One major Minimalist line of research with evident roots in the earliest work in transformational grammar (e.g. Chomsky (1955)) concerns levels of representation, particularly the question of exactly what levels there are. (For a historical survey see Lasnik (In press)). In the late 1960s and early 1970s, questions were raised about the existence of deep structure as a level, most directly by Postal (1972). Chomsky in his minimalist writings raises this same question (even if from a somewhat different perspective), and extends the question to surface structure. Anaphora has provided a major testing ground for the hypothesis that surface structure does not exist, since so many anaphoric connections had been thought to crucially rely on surface structure configuration. In Chapters 4 and 8–10, I discuss the issue, showing how apparent surface structure effects can be reanalyzed as dependent on LF instead (by positing more overt movement than is usually assumed), but I also continue to explore the question raised in Lasnik (1993) of why assumed covert movement does not generally create new configurations of anaphora.
Thinking about my research and my teaching, I discern a rather robust strain of what can be characterized as conservatism. I often find myself trying to resurrect old analyses or maintain current analyses that are being supplanted, feeling that the rejected accounts were rejected prematurely, or for debatable reasons. I talk about this trend specifically in my teaching in the Introduction to Lasnik (2000a):
At the beginning, I want to say a few words about why I am going to base a large part of the discussion on something that seems so old and outmoded by the standards of current syntactic theorizing. I have three reasons. First, many of the terms, concepts, and analyses in recent work are much easier to understand against a backdrop of their ancestors of a few decades ago. Second, our field is a relatively young one without a very large number of good arguments and analyses to use as models. We can’t yet afford to ignore some of the good arguments and analyses, even if we conclude that they are ultimately incorrect. Finally, and probably most importantly, I believe that many of the analyses of the 1950’s are actually correct, fundamentally and (sometimes) even in detail.
In addition to my investigations of verbal morphology, some of my other recent “conservative,” or even “reactionary” work explores Exceptional Case Marking (ECM), ellipsis, island violation “repair,” and clause-mate conditions on syntactic relations. Starting with Lasnik and Saito (1991), I have been arguing that the accusative subject of (certain) infinitive constructions raises into the higher clause, an approach to the construction that was standard in the late 1960s and early 1970s (as in Rosenbaum (1967) and Postal (1974)) but which was largely abandoned following the arguments of Chomsky (1973). Some of my most recent discussions of (an updated “minimalist” version) of this old approach appear in Chapters 3 and 10 and in Lasnik (2001). Classically, the issue of “raising to object” has been intimately connected with the formulation of the locality condition on anaphoric relations, among others. The traditional view, elaborated in great detail in Postal (1974), was that the relevant locality obtains when the two items to be related are in the same clause – clause-mates. Work since the early 1970s has taken alternative approaches, for example, in terms of the Tensed Sentence Condition of Chomsky (1973) or the Governing Category of Chomsky (1981). My work on ECM constructions implicitly argues for the classic view. I make that argument explicit in Lasnik (2002). It is an interesting question whether the classic approach is more or less in accord than its successors with minimalist ideals. My gut instinct is that, if anything, clause-mate is actually a more minimalist concept, since the notion “clause” is quite plausibly a primitive of syntactic description.
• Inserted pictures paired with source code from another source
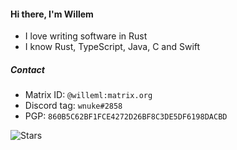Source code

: #### Hi there, I'm Willem
- I love writing software in Rust
- I know Rust, TypeScript, Java, C and Swift

##### Contact
- Matrix ID: `@willeml:matrix.org`
- Discord tag: `wnuke#2858`
- PGP: `860B5C62BF1FCE4272D26BF8C3DE5DF6198DACBD`

![Stars](https://github-readme-stats.vercel.app/api?username=willemml&show_icons=true&theme=dark)
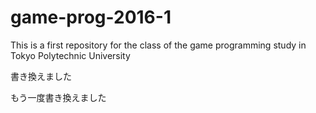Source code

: # game-prog-2016-1
This is a first repository for the class of the game programming study in Tokyo Polytechnic University

書き換えました

もう一度書き換えました
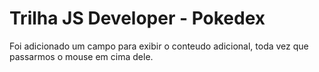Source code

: # Trilha JS Developer - Pokedex
Foi adicionado um campo para exibir o conteudo adicional, toda vez que passarmos o mouse em cima dele.
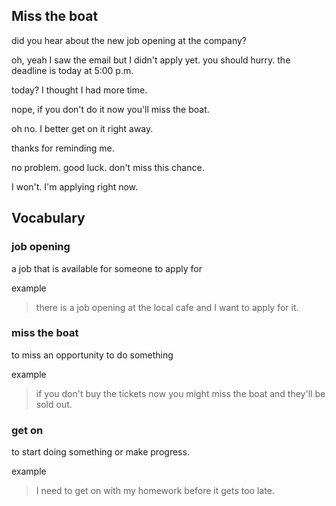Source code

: ## Miss the boat

did you hear about the new job opening at the company?

oh, yeah I saw the email but I didn't apply yet.
you should hurry. the deadline is today at 5:00 p.m.

today? I thought I had more time.

nope, if you don't do it now you'll miss the boat.

oh no. I better get on it right away.

thanks for reminding me.

no problem. good luck. don't miss this chance.

I won't. I'm applying right now.

## Vocabulary

### job opening 

a job that is available for someone to apply for

example

> there is a job opening at the local cafe and I want to apply for it.

### miss the boat

to miss an opportunity to do something

example

> if you don't buy the tickets now you might miss the boat and they'll be sold out.

### get on

to start doing something or make progress.

example 

> I need to get on with my homework before it gets too late.
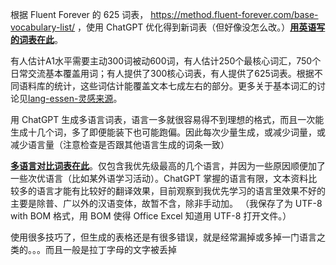 根据 Fluent Forever 的 625 词表， https://method.fluent-forever.com/base-vocabulary-list/ ，使用 ChatGPT 优化得到新词表（但好像没怎么改。）**[用英语写的词表在此](./CoreWordsEnList.md)**。

有人估计A1水平需要主动300词被动600词，有人估计250个最核心词汇，750个日常交流基本覆盖用词；有人提供了300核心词表，有人提供了625词表。根据不同语料库的统计，这些词估计能覆盖文本七成左右的部分。更多关于基本词汇的讨论见[lang-essen-灵感来源](../407.1-EssentialsOfLangs.md#灵感来源)。

用 ChatGPT 生成多语言词表，语言一多就很容易得不到理想的格式，而且一次能生成十几个词，多了即便能装下也可能跑偏。因此每次少量生成，或减少词量，或减少语言量（注意检查是否跟其他语言生成的词条一致）

**[多语言对比词表在此](./CoreWordsMultilang.csv)**。仅包含我优先级最高的几个语言，并因为一些原因顺便加了一些次优语言（比如某外语学习活动）。ChatGPT 掌握的语言有限，文本资料比较多的语言才能有比较好的翻译效果，目前观察到我优先学习的语言里效果不好的主要是除普、广以外的汉语变体，故暂不含，除非手动加。
（我保存了为 UTF-8 with BOM 格式，用 BOM 使得 Office Excel 知道用 UTF-8 打开文件。）

使用很多技巧了，但生成的表格还是有很多错误，就是经常漏掉或多掉一门语言之类的。。。而且一般是拉丁字母的文字被丢掉
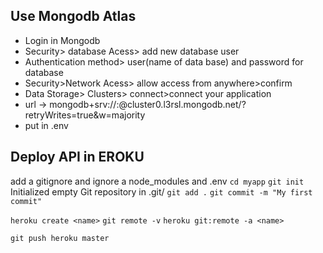 ## Use Mongodb Atlas

- Login in Mongodb
- Security> database Acess> add new database user
- Authentication method> user(name of data base) and password for database
- Security>Network Acess> allow access from anywhere>confirm
- Data Storage> Clusters> connect>connect your application
- url -> mongodb+srv://<username of database user>:<password>@cluster0.l3rsl.mongodb.net/<dbname>?retryWrites=true&w=majority
- put in .env






## Deploy API in EROKU

add a gitignore and ignore a node_modules and .env
`cd myapp`
`git init`
Initialized empty Git repository in .git/
`git add .`
`git commit -m "My first commit"`

`heroku create <name>`
`git remote -v`
`heroku git:remote -a <name>`

`git push heroku master`

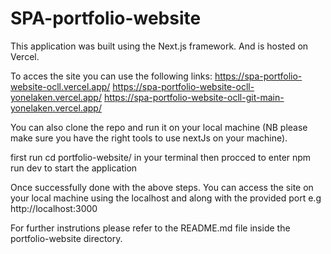# SPA-portfolio-website
This application was built using the Next.js framework. And is hosted on Vercel.

To acces the site you can use the following links:
https://spa-portfolio-website-ocll.vercel.app/
https://spa-portfolio-website-ocll-yonelaken.vercel.app/
https://spa-portfolio-website-ocll-git-main-yonelaken.vercel.app/

You can also clone the repo and run it on your local machine (NB please make sure you have the right tools to use nextJs on your machine).

first run cd portfolio-website/ in your terminal
then procced to enter npm run dev to start the application

Once successfully done with the above steps. You can access the site on your local machine using the localhost and along with the provided port 
e.g  http://localhost:3000

For further instrutions please refer to the README.md file inside the portfolio-website directory.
Some of my current work investigates ellipsis, one of the most persistent topics in generative grammar. In this realm, too, I have assumed, and sometimes argued for, a traditional analysis, one based on deletion, rather LF copying, the latter being the far more standard view in recent syntactic theories. Chapters 5–7 analyze some properties of ellipsis in terms of deletion. Chapter 6 argues that a certain complementary between normally obligatory movement and ellipsis receives a natural account in these terms. With respect to ellipsis, again, one might ask whether Minimalism suggests one approach over another. The answer is far from clear, but a strict interpretation of the Inclusiveness condition of Chomsky (1995a) might suggest a deletion approach, since on that approach, it is clear that no new elements are added in the course of a derivation.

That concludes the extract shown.